To this end, our Group focuses on 3 main areas of research (FIGURE 1):

  • Aim 1. Oncogenic pathways, which are selectively deregulated in melanoma and may represent new diagnostic indicators.
  • Aim 2. Risk factors and prognostic markers that underlie the unique ability of melanoma to metastasise from seemingly thin lesions.
  • Aim 3. Animal models that allow for non-invasive monitoring of premetastatic niches, and as such, may serve as a platform for cost-effective genetic and pharmacological screens.
Lineage-specific oncogenic dependencies in melanoma

One of the long-term objectives of the Melanoma Group is the discovery of new melanoma drivers. We previously identified a cluster of endolysosomal-associated genes that distinguish melanoma from over 35 additional malignancies (Alonso-Curbelo et al., Cancer Cell 2014 and Oncotarget 2015). In collaboration with the group of P. Agostinis (University of Leuven, Belgium), we further explored therapeutically-relevant regulatory mechanisms and functions of the endolysosomal machinery in different cell types (Maes et al., FEBS J 2016). More recently, we also discovered unique features of autophagy (another key lysosomal-associated process) in melanoma. Employing human melanoma biopsies, combined with newly-generated mouse models, we identified selective heterozygous loses of ATG5 as a new risk factor for melanoma progression and as a main mediator of the resistance to targeted therapy (García-Fernández et al. Autophagy, 2016).

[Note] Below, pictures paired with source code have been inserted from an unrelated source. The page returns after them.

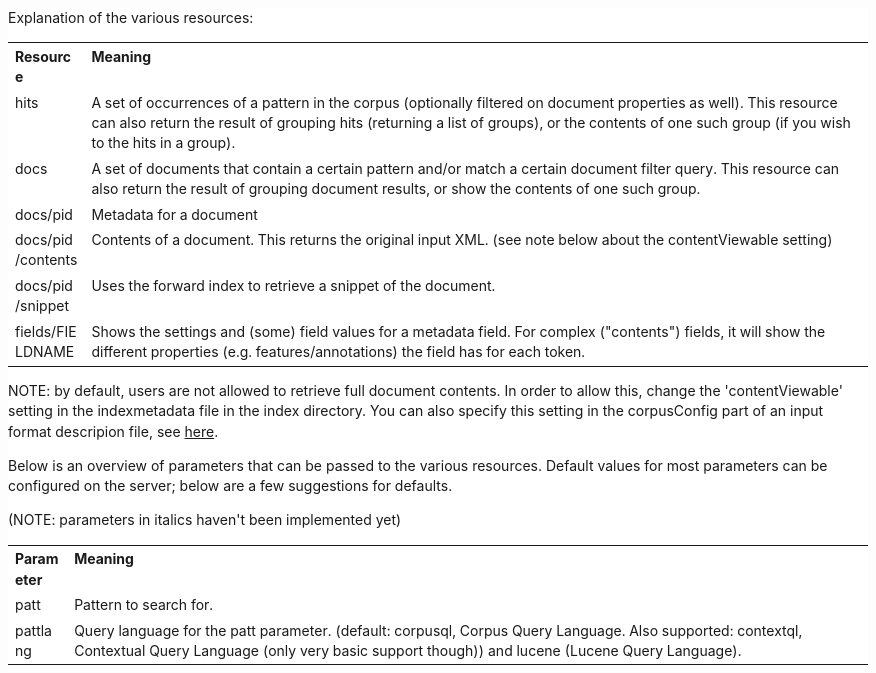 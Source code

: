 Explanation of the various resources:

<table>
	<tr>
		<th style="text-align:left;">Resource        </th>
		<th style="text-align:left;">Meaning</th>
	</tr>
	<tr>
		<td>hits </td>
		<td>A set of occurrences of a pattern in the corpus (optionally filtered on document properties as well). This resource can also return the result of grouping hits (returning a list of groups), or the contents of one such group (if you wish to the hits in a group).</td>
	</tr>
	<tr>
		<td>docs </td>
		<td>A set of documents that contain a certain pattern and/or match a certain document filter query. This resource can also return the result of grouping document results, or show the contents of one such group.</td>
	</tr>
	<tr>
		<td>docs/pid </td>
		<td>Metadata for a document</td>
	</tr>
	<tr>
		<td>docs/pid/contents </td>
		<td>Contents of a document. This returns the original input XML. (see note below about the contentViewable setting)</td>
	</tr>
	<tr>
		<td>docs/pid/snippet </td>
		<td>Uses the forward index to retrieve a snippet of the document.</td>
	</tr>
	<tr>
		<td>fields/FIELDNAME </td>
		<td>Shows the settings and (some) field values for a metadata field. For complex ("contents") fields, it will show the different properties (e.g. features/annotations) the field has for each token.</td>
	</tr>
</table>

NOTE: by default, users are not allowed to retrieve full document contents. In order to allow this, change the 'contentViewable' setting in the indexmetadata file in the index directory. You can also specify this setting in the corpusConfig part of an input format descripion file, see [here](how-to-configure-indexing.html).

Below is an overview of parameters that can be passed to the various resources. Default values for most parameters can be configured on the server; below are a few suggestions for defaults.

(NOTE: parameters in italics haven't been implemented yet)

<table>
	<tr>
		<th style="text-align:left;">Parameter        </th>
		<th style="text-align:left;">Meaning</th>
	</tr>
	<tr>
		<td>patt </td>
		<td>Pattern to search for.</td>
	</tr>
	<tr>
		<td>pattlang </td>
		<td>Query language for the patt parameter. (default: corpusql, Corpus Query Language. Also supported: contextql, Contextual Query Language (only very basic support though)) and lucene (Lucene Query Language).</td>
	</tr>
	<tr> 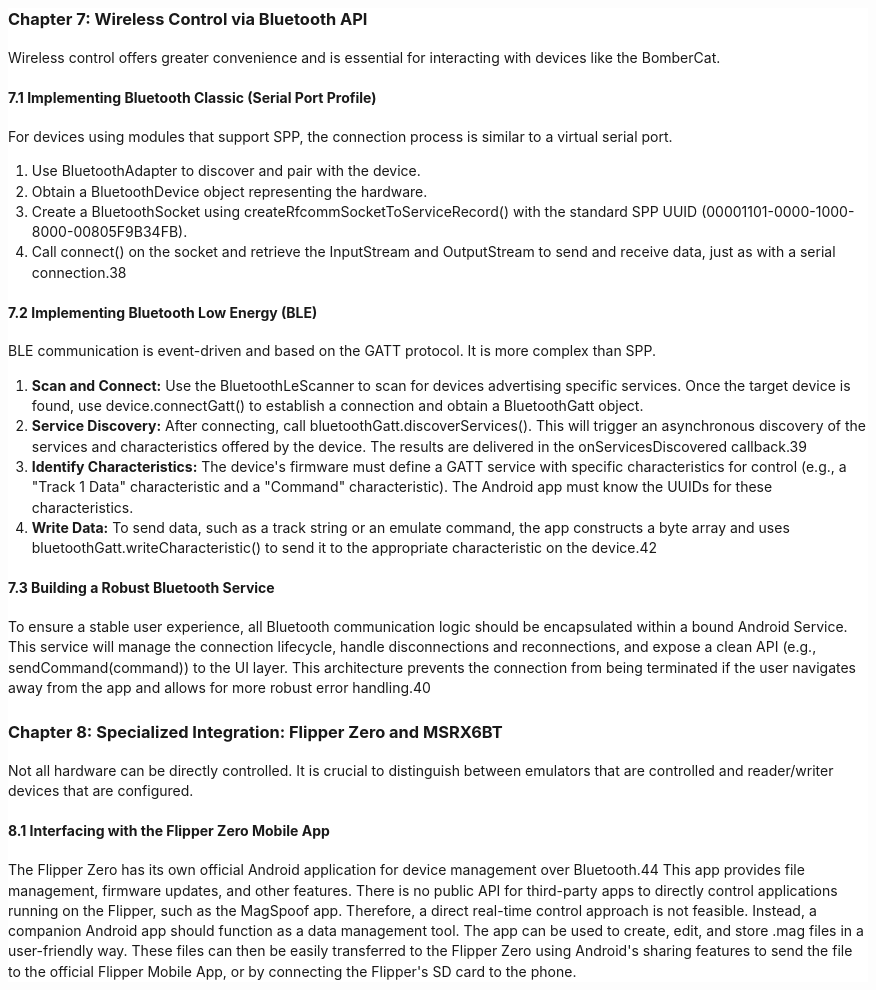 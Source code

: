 ### **Chapter 7: Wireless Control via Bluetooth API**

Wireless control offers greater convenience and is essential for interacting with devices like the BomberCat.

#### **7.1 Implementing Bluetooth Classic (Serial Port Profile)**

For devices using modules that support SPP, the connection process is similar to a virtual serial port.

1. Use BluetoothAdapter to discover and pair with the device.  
2. Obtain a BluetoothDevice object representing the hardware.  
3. Create a BluetoothSocket using createRfcommSocketToServiceRecord() with the standard SPP UUID (00001101-0000-1000-8000-00805F9B34FB).  
4. Call connect() on the socket and retrieve the InputStream and OutputStream to send and receive data, just as with a serial connection.38

#### **7.2 Implementing Bluetooth Low Energy (BLE)**

BLE communication is event-driven and based on the GATT protocol. It is more complex than SPP.

1. **Scan and Connect:** Use the BluetoothLeScanner to scan for devices advertising specific services. Once the target device is found, use device.connectGatt() to establish a connection and obtain a BluetoothGatt object.  
2. **Service Discovery:** After connecting, call bluetoothGatt.discoverServices(). This will trigger an asynchronous discovery of the services and characteristics offered by the device. The results are delivered in the onServicesDiscovered callback.39  
3. **Identify Characteristics:** The device's firmware must define a GATT service with specific characteristics for control (e.g., a "Track 1 Data" characteristic and a "Command" characteristic). The Android app must know the UUIDs for these characteristics.  
4. **Write Data:** To send data, such as a track string or an emulate command, the app constructs a byte array and uses bluetoothGatt.writeCharacteristic() to send it to the appropriate characteristic on the device.42

#### **7.3 Building a Robust Bluetooth Service**

To ensure a stable user experience, all Bluetooth communication logic should be encapsulated within a bound Android Service. This service will manage the connection lifecycle, handle disconnections and reconnections, and expose a clean API (e.g., sendCommand(command)) to the UI layer. This architecture prevents the connection from being terminated if the user navigates away from the app and allows for more robust error handling.40

### **Chapter 8: Specialized Integration: Flipper Zero and MSRX6BT**

Not all hardware can be directly controlled. It is crucial to distinguish between emulators that are controlled and reader/writer devices that are configured.

#### **8.1 Interfacing with the Flipper Zero Mobile App**

The Flipper Zero has its own official Android application for device management over Bluetooth.44 This app provides file management, firmware updates, and other features. There is no public API for third-party apps to directly control applications running on the Flipper, such as the MagSpoof app. Therefore, a direct real-time control approach is not feasible. Instead, a companion Android app should function as a data management tool. The app can be used to create, edit, and store .mag files in a user-friendly way. These files can then be easily transferred to the Flipper Zero using Android's sharing features to send the file to the official Flipper Mobile App, or by connecting the Flipper's SD card to the phone.
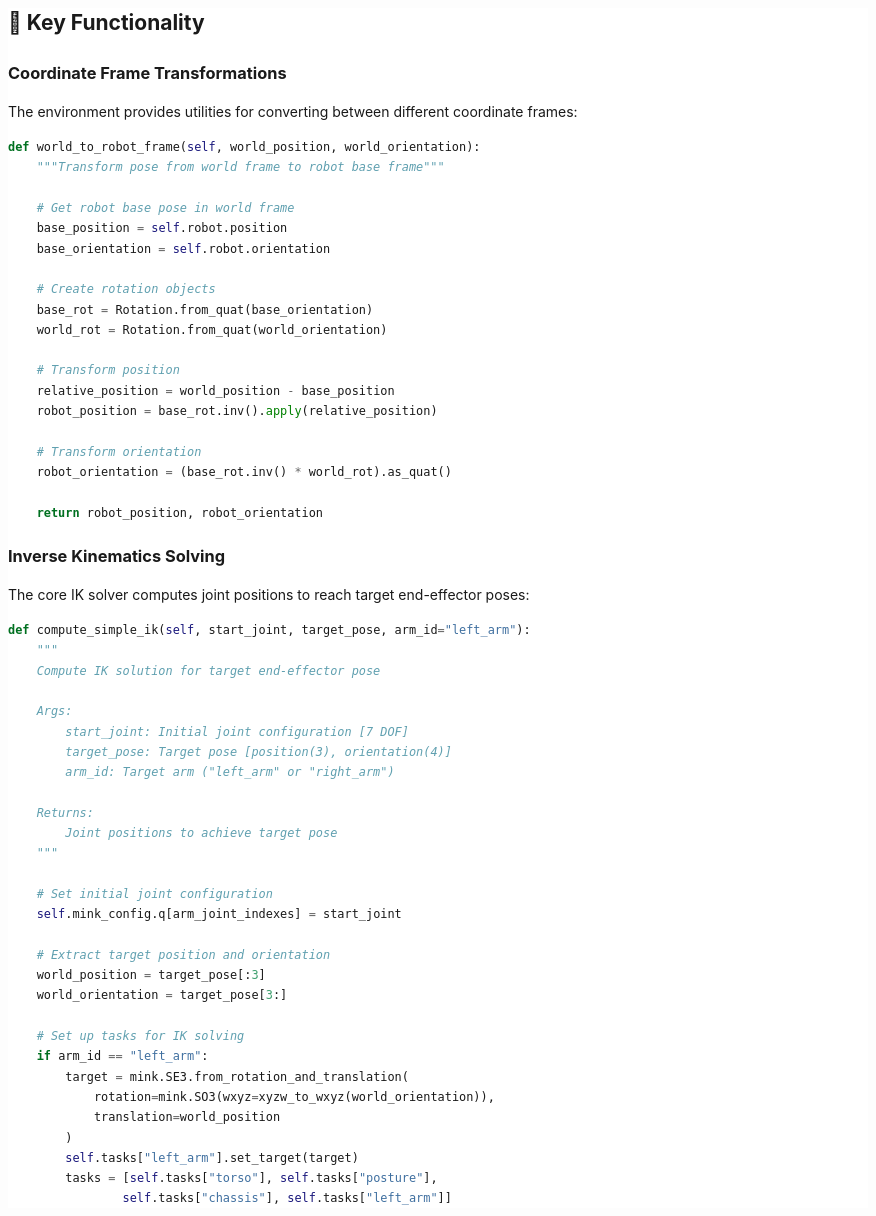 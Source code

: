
 ```python
```

## 🎯 Key Functionality

### Coordinate Frame Transformations

The environment provides utilities for converting between different coordinate frames:

```python
def world_to_robot_frame(self, world_position, world_orientation):
    """Transform pose from world frame to robot base frame"""
    
    # Get robot base pose in world frame
    base_position = self.robot.position
    base_orientation = self.robot.orientation
    
    # Create rotation objects
    base_rot = Rotation.from_quat(base_orientation)
    world_rot = Rotation.from_quat(world_orientation)
    
    # Transform position
    relative_position = world_position - base_position
    robot_position = base_rot.inv().apply(relative_position)
    
    # Transform orientation
    robot_orientation = (base_rot.inv() * world_rot).as_quat()
    
    return robot_position, robot_orientation
```

### Inverse Kinematics Solving

The core IK solver computes joint positions to reach target end-effector poses:

```python
def compute_simple_ik(self, start_joint, target_pose, arm_id="left_arm"):
    """
    Compute IK solution for target end-effector pose
    
    Args:
        start_joint: Initial joint configuration [7 DOF]
        target_pose: Target pose [position(3), orientation(4)]
        arm_id: Target arm ("left_arm" or "right_arm")
        
    Returns:
        Joint positions to achieve target pose
    """
    
    # Set initial joint configuration
    self.mink_config.q[arm_joint_indexes] = start_joint
    
    # Extract target position and orientation
    world_position = target_pose[:3]
    world_orientation = target_pose[3:]
    
    # Set up tasks for IK solving
    if arm_id == "left_arm":
        target = mink.SE3.from_rotation_and_translation(
            rotation=mink.SO3(wxyz=xyzw_to_wxyz(world_orientation)),
            translation=world_position
        )
        self.tasks["left_arm"].set_target(target)
        tasks = [self.tasks["torso"], self.tasks["posture"], 
                self.tasks["chassis"], self.tasks["left_arm"]]
```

RNA binding proteins and RNA-based anticancer agents in the control of melanoma cell proliferation and metastasis

Melanomas are long-known for being associated with a plethora of changes in mRNA gene expression profiles. Still, the specific contribution of RNA binding proteins (RBPs), particularly, spliceosome modulators, remains virtually unexplored in this disease. We have identified tumour-selective roles of RBPs CPEB4 and CUGBP1 in the regulation of mRNA stability, with unexpected targets involving master specifiers of the melanocyte lineage (FIGURE 2). We have also assisted F. Gebauer’s laboratory (the Centre for Genomic Regulation, Barcelona) with the identification of pro-metastatic roles of the translation controller UNR in melanoma (Wuth et al., Cancer Cell 2016). Similarly, histopathological studies with our long-term collaborators, P. Ortiz-Romero and J.L. Rodríguez-Peralto (Hospital 12 de Octubre, Madrid), have validated the chromatin remodeler and RNA binding factor DEK as a risk factor for melanoma metastasis (Riveiro-Falkenbach, Pigment Cell Melanoma Res, 2016) We have also made great progress regarding one of the most pressing needs in the field of melanoma, namely, the mechanisms underlying immune suppression (reviewed in Cerezo-Wallis and Soengas, Curr Pharm Design 2016). This was achieved by combining the analysis of human melanoma biopsies with a new class of ‘Lymphoreporter’ mouse models that we generated in collaboration with Sagrario Ortega’s Transgenic Mice Unit at the CNIO. Moreover, we have expanded the use of dsRNA nanoparticles as immunomodulatory agents. This information will be used to support clinical trials that are currently being performed by Bioncotech Therapeutics, a biotechnology company cofounded by M. Soengas.